[Material shown Boundary: Start]
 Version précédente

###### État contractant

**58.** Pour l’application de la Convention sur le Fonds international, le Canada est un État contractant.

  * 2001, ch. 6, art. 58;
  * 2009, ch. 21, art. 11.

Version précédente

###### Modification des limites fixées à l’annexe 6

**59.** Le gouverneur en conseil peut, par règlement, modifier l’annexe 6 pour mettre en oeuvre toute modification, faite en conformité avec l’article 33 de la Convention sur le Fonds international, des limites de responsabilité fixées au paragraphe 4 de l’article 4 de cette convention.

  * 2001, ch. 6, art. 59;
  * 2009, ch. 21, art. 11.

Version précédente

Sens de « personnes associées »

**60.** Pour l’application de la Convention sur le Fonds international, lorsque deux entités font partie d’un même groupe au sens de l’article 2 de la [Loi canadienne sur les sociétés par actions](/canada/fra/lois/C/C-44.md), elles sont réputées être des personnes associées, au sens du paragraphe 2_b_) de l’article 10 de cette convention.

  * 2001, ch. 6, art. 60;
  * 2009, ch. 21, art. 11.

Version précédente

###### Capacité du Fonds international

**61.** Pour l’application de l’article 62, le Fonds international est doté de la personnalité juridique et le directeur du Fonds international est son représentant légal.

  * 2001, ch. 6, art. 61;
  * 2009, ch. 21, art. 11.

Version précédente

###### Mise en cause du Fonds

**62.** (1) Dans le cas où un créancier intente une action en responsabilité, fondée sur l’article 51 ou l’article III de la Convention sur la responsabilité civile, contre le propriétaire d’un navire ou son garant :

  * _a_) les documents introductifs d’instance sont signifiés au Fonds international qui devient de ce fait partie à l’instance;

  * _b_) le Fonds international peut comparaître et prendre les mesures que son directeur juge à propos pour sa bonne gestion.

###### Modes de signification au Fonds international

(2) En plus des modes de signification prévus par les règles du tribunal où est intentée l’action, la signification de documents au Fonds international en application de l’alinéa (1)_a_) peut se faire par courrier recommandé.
[Material shown Boundary: End]
[Material shown Boundary: Start]
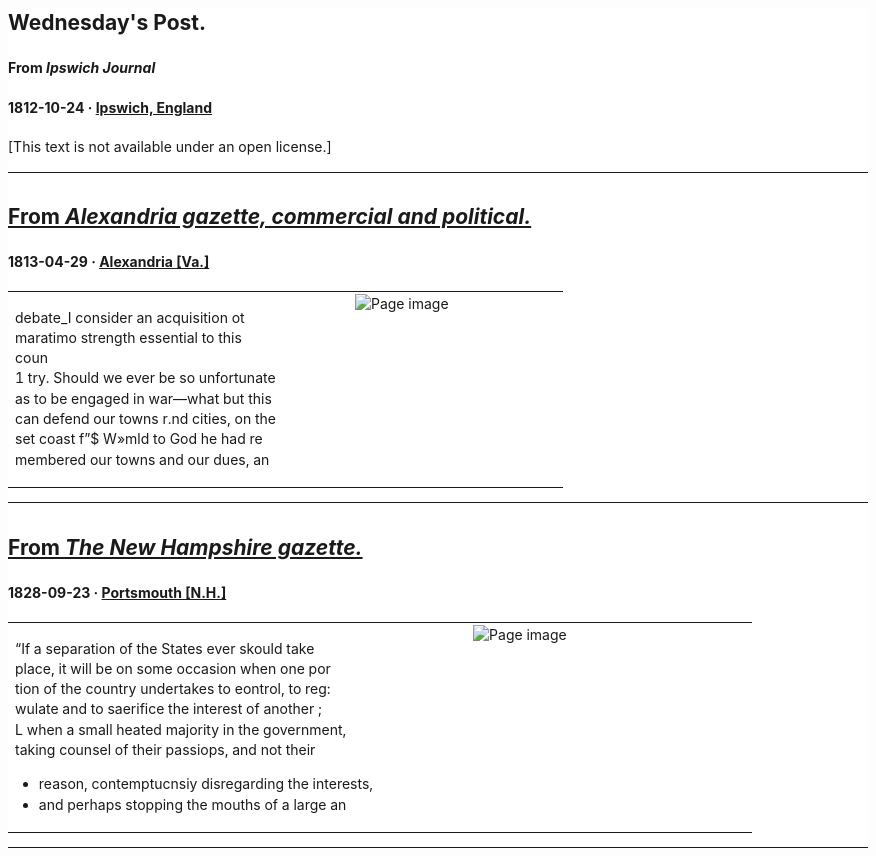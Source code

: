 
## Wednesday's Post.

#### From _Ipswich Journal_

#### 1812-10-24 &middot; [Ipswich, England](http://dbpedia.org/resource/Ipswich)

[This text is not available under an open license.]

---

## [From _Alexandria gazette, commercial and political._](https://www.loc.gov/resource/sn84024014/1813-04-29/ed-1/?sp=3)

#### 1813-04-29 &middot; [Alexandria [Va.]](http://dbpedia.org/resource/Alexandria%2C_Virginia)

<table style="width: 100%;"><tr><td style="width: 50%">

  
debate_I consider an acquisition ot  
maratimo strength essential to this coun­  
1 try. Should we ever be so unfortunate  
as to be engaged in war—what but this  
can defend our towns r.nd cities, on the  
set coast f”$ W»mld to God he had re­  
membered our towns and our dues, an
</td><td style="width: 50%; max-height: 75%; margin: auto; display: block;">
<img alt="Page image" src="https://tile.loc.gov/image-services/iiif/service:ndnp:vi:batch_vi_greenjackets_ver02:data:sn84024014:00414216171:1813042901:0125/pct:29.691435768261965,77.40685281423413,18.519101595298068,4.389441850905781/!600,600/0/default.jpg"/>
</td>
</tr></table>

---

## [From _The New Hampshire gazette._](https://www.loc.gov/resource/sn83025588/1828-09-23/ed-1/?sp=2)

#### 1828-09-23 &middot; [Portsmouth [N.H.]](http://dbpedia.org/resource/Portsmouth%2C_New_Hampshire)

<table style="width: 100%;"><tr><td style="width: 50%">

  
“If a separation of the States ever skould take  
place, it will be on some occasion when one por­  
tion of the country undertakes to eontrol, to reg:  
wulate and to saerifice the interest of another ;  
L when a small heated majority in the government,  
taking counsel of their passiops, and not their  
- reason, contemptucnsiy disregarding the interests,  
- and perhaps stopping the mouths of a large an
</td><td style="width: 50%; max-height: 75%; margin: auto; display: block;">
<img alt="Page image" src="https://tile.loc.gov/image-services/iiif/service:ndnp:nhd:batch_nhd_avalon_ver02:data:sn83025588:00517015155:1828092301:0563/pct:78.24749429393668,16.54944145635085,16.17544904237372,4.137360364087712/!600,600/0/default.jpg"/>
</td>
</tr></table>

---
[Material shown Boundary: End]
Tally the lines of the listing that include "middot". Nothing but the resulting number should be returned.

▶ **Response to the exercise**
3